**Task statement**.
Please write out every record exactly, but keep any images out of it.

**Data to examine**.
▼

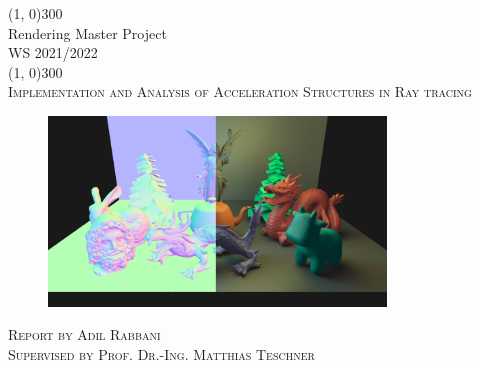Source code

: \documentclass[11pt,a4paper]{article}
\begin{document}

\begin{titlepage}

	\begin{center}
	\line(1, 0){300}\\
	[0.25in]
	\huge{Rendering Master Project \\
					   WS 2021/2022} \\
	\line(1, 0){300}\\
	[0.75in]
	\textsc{\LARGE Implementation and Analysis of Acceleration Structures in Ray tracing}\\
	
	\begin{figure}[H]
		\centering
		\captionsetup{justification=centering,margin=2cm}
		\includegraphics[width=0.8\textwidth]{cover_image}
	\end{figure}
	
	\textsc{\Large Report by Adil Rabbani \\ Supervised by Prof. Dr.-Ing. Matthias Teschner}

	\end{center}

\end{titlepage}
\end{document}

▲

**Solution to this task**.
Source code

: \documentclass[11pt,a4paper]{article}
\begin{document}

\begin{titlepage}

	\begin{center}
	\line(1, 0){300}\\
	[0.25in]
	\huge{Rendering Master Project \\
					   WS 2021/2022} \\
	\line(1, 0){300}\\
	[0.75in]
	\textsc{\LARGE Implementation and Analysis of Acceleration Structures in Ray tracing}\\
	
	\begin{figure}[H]
		\centering
		\captionsetup{justification=centering,margin=2cm}
		\includegraphics[width=0.8\textwidth]{cover_image}
	\end{figure}
	
	\textsc{\Large Report by Adil Rabbani \\ Supervised by Prof. Dr.-Ing. Matthias Teschner}

	\end{center}

\end{titlepage}
\end{document}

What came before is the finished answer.